Colt received US patent number 9.430X for its revolver design on February 25, 1836 and manufactured the first prototypes in the same year. The term “Colt” is often used synonymously for “ revolver ”, but this is inaccurate and misleading as the Colt company has been manufacturing large numbers of the well-known Colt M1911 pistol model for 100 years , as well as military assault rifles (such as the M16 ). His Colt Paterson revolvers sold poorly in the eastern United States, where they were manufactured, but found many buyers in the Republic of Texas . With the start of the war with Mexico in 1845, the Texas Rangers were able to convince the US government to secure a larger shipment of Colt revolvers for the first time. This lifted Samuel Colt's factory, the Patent Firearms Manufacturing Company, out of bankruptcy.

Another Colt invention was an underwater electric detonator . While trying to market it, Samuel Colt met Samuel Morse . The two became friends and sought funding from the government. Colt's waterproof cable was in demand when Morse began laying telegraph lines under lakes, rivers, and bays, and especially when crossing the Atlantic Ocean .

After the requested funds were approved by Congress towards the end of 1841, against the background of increasing tensions with Great Britain, Samuel Colt began to show his developments of the underwater mines. In 1842 he managed to destroy a moving ship, to the satisfaction of the United States Navy and President James K. Polk . However, strong opposition from John Quincy Adams , who personally disliked Colt, held the project up. Colt then focused on making his underwater cable. Colt were paid $ 50 a mile.
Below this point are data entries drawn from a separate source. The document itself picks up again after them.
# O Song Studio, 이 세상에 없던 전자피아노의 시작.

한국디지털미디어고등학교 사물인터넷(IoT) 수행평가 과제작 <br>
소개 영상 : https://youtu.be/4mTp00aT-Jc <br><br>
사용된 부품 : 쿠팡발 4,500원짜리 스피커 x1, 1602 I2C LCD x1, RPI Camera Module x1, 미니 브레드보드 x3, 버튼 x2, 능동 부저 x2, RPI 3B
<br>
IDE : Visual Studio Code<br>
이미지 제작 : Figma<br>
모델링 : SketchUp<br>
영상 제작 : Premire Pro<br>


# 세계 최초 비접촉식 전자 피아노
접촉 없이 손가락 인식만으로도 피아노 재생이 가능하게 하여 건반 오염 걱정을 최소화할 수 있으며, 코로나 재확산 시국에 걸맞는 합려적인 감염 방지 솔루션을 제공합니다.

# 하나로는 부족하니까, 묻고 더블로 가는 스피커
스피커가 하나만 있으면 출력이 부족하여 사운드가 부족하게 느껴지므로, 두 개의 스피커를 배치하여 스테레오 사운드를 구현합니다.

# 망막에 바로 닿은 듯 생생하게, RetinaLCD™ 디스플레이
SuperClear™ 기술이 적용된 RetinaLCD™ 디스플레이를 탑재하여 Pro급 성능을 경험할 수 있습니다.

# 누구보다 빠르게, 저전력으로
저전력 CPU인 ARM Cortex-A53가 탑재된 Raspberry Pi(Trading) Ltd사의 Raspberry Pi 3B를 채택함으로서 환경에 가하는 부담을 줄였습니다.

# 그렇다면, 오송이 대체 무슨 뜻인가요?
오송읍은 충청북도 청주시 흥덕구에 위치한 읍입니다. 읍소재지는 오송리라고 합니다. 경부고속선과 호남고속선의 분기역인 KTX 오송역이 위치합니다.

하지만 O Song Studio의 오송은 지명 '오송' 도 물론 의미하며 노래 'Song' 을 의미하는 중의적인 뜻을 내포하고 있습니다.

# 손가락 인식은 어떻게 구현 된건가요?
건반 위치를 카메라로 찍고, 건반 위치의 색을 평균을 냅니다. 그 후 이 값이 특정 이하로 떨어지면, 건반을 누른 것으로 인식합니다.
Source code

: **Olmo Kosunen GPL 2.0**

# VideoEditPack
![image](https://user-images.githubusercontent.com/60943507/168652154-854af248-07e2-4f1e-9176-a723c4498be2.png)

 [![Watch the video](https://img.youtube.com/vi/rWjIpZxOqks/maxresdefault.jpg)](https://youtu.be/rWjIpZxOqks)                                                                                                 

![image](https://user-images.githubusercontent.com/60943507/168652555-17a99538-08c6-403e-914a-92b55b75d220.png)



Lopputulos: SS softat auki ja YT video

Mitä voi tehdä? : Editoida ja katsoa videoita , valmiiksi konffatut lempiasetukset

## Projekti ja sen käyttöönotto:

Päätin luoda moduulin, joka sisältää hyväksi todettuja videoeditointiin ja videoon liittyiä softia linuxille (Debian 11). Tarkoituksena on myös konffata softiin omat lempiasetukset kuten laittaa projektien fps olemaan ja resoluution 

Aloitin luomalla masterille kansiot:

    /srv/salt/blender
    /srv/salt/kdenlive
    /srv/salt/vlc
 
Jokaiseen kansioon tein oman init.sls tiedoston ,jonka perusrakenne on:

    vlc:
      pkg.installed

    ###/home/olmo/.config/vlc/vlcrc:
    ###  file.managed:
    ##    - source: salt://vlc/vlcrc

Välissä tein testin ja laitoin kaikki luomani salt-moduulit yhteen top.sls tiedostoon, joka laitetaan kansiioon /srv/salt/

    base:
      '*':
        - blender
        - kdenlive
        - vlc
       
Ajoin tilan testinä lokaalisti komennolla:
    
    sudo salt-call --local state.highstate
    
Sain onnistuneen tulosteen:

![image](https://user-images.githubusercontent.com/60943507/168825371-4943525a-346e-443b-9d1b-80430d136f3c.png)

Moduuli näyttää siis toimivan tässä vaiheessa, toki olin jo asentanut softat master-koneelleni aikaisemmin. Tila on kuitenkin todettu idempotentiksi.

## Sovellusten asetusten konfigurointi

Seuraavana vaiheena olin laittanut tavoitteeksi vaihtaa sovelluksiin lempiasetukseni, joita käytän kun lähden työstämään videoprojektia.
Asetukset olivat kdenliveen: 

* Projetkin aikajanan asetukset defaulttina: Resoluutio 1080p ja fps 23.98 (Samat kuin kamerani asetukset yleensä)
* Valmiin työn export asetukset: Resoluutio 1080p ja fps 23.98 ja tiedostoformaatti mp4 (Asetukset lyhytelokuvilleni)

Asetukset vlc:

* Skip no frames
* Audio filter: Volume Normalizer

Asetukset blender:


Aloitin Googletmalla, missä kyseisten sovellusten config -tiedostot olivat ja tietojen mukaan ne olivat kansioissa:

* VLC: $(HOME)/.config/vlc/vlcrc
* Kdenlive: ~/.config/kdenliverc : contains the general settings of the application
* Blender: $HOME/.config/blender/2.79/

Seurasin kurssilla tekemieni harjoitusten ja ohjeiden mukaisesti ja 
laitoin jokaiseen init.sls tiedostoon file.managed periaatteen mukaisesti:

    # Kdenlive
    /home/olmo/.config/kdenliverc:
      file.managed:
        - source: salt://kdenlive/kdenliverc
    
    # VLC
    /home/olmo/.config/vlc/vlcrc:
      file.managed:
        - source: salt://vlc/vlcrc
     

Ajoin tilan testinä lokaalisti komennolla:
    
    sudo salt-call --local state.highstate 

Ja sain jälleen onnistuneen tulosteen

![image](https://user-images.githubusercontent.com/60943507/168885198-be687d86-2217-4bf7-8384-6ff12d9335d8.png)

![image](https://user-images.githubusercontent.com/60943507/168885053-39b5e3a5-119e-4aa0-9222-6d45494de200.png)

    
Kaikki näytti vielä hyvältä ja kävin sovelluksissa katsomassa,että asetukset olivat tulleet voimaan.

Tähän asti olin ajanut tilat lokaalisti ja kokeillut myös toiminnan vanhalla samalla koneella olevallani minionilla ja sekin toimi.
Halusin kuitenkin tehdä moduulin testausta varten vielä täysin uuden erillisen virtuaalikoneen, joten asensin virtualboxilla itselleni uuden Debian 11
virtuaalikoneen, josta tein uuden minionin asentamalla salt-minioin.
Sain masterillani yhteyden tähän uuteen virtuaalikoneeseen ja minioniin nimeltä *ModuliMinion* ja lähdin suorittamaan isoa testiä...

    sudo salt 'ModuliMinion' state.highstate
Samuel Colt was also one of the first to consistently use machine tools in production and to introduce industrial mass production (long before Henry Ford ), as he was already using the "system of interchangeable parts " in his weapons production around 1850 .

This system was invented around 1750 by the French armorer Honoré Blanc . But since it met strong resistance among the French armories, who saw their guild in danger, it could not prevail in France at that time. Allegedly, Thomas Jefferson , who was in France at the time, recognized the ingenuity of this production method and brought the idea to America, where he supported the spread of replacement construction. Around 1800, for example, he commissioned the American inventor Eli Whitney to manufacture 15,000 rifles with the replacement system within three years. It took Eli Whitney a total of eight years to refine this system and develop the appropriate production machines to deliver the 15,000 rifles. When the 15,000 rifles were delivered and the replacement system was in place, it only took him one more year to manufacture another 10,000 rifles. The system of interchangeable construction and mass production was further developed by other Americans such as Samuel Colt and Henry Ford.

Samuel Colt died in his hometown of Hartford at the age of 47.

literature

Web links

Commons : Samuel Colt  - Collection of Images, Videos and Audio Files

Individual evidence

  1. Sea voyage from Boston to Calcutta
  2. ^ A b Gregg Lee Carter: Guns in American Society. An Encyclopedia of History, Politics, Culture, and the Law. P. 126 ( Google Books )
  3. Patent US9430X Improvement in Fire-Arms , published February 25, 1836
  4. As early as December 8, 1835 (at the age of 21), he had his idea patented in Great Britain and France.
  5. ^ Eighty years' progress of the United States, from the Revolutionary war to the great rebellion. New National Publishing House, New York 1864 ( Google Books )
  6. Because of the peaceful times, the US Army had no need for a new weapon and found it to be too complicated and too expensive.
  7. ^ Daniel Boorstin: The Americans. The Democratic Experience. Random House, New York 1974, p. 35.